The third study looked at another cox-2 inhibitor, Bextra, and its intravenous counterpart, in individuals undergoing coronary-artery bypass surgery. Again, this study was funded in part by Pfizer, which makes the medication and continues to sell it. Participants taking one or both of the drugs had a 7.4 percent incidence of adverse events vs. 4 percent in the placebo group. The risk difference was greater when assessed in patients taking both drugs consecutively: 2 percent vs. 0.5 percent in the placebo group.

While all this seems to serve as a clear indictment of this particular class of medications, the stakes have grown considerably since the trouble first cropped up.

A drug registry, such as the one that is about to be implemented by the FDA, may have helped avoid such an outcome. "We had no way of knowing that nothing was happening [there were no trials looking at cardiovascular risks] because trials didn't need to be registered," Drazen explained.
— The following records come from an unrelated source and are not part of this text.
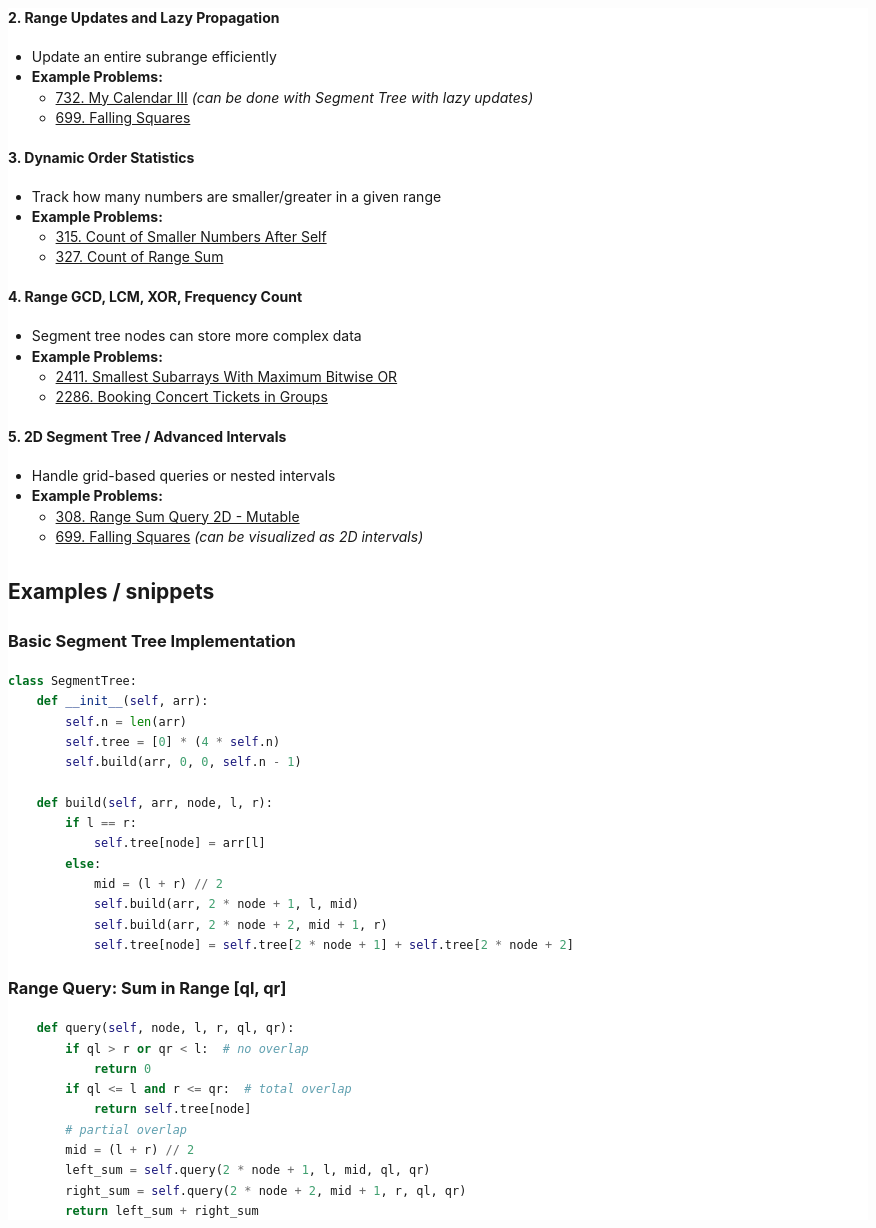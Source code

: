 #### 2. **Range Updates and Lazy Propagation**
- Update an entire subrange efficiently
- **Example Problems:**
  - [732. My Calendar III](https://leetcode.com/problems/my-calendar-iii/) *(can be done with Segment Tree with lazy updates)*
  - [699. Falling Squares](https://leetcode.com/problems/falling-squares/)

#### 3. **Dynamic Order Statistics**
- Track how many numbers are smaller/greater in a given range
- **Example Problems:**
  - [315. Count of Smaller Numbers After Self](https://leetcode.com/problems/count-of-smaller-numbers-after-self/)
  - [327. Count of Range Sum](https://leetcode.com/problems/count-of-range-sum/)

#### 4. **Range GCD, LCM, XOR, Frequency Count**
- Segment tree nodes can store more complex data
- **Example Problems:**
  - [2411. Smallest Subarrays With Maximum Bitwise OR](https://leetcode.com/problems/smallest-subarrays-with-maximum-bitwise-or/)
  - [2286. Booking Concert Tickets in Groups](https://leetcode.com/problems/booking-concert-tickets-in-groups/)

#### 5. **2D Segment Tree / Advanced Intervals**
- Handle grid-based queries or nested intervals
- **Example Problems:**
  - [308. Range Sum Query 2D - Mutable](https://leetcode.com/problems/range-sum-query-2d-mutable/)
  - [699. Falling Squares](https://leetcode.com/problems/falling-squares/) *(can be visualized as 2D intervals)*

## Examples / snippets

### Basic Segment Tree Implementation
```python
class SegmentTree:
    def __init__(self, arr):
        self.n = len(arr)
        self.tree = [0] * (4 * self.n)
        self.build(arr, 0, 0, self.n - 1)

    def build(self, arr, node, l, r):
        if l == r:
            self.tree[node] = arr[l]
        else:
            mid = (l + r) // 2
            self.build(arr, 2 * node + 1, l, mid)
            self.build(arr, 2 * node + 2, mid + 1, r)
            self.tree[node] = self.tree[2 * node + 1] + self.tree[2 * node + 2]
```

### Range Query: Sum in Range \[ql, qr]
```python
    def query(self, node, l, r, ql, qr):
        if ql > r or qr < l:  # no overlap
            return 0
        if ql <= l and r <= qr:  # total overlap
            return self.tree[node]
        # partial overlap
        mid = (l + r) // 2
        left_sum = self.query(2 * node + 1, l, mid, ql, qr)
        right_sum = self.query(2 * node + 2, mid + 1, r, ql, qr)
        return left_sum + right_sum
```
But Solomon said the issue was one of weighing risks and benefits, and the full picture on both sides of the equation has yet to emerge.

"We need to be cautious about the use of these agents but, remember, with every drug there are risks and benefits and that's something that people sometimes forget," Solomon said. "All medications have risks and we need to appropriately weight these newfound risks with any potential benefits of these drugs, including the possibility that they might inhibit tumor growth."

The data on cancer prevention, he said, will be available in three to six months.

As to what the FDA will do with all this information, Solomon would not speculate.

"Where they're going to go with this I certainly can't say," he said. "They could go so far as to pull the drugs off the market, or simply decide to add labeling restrictions."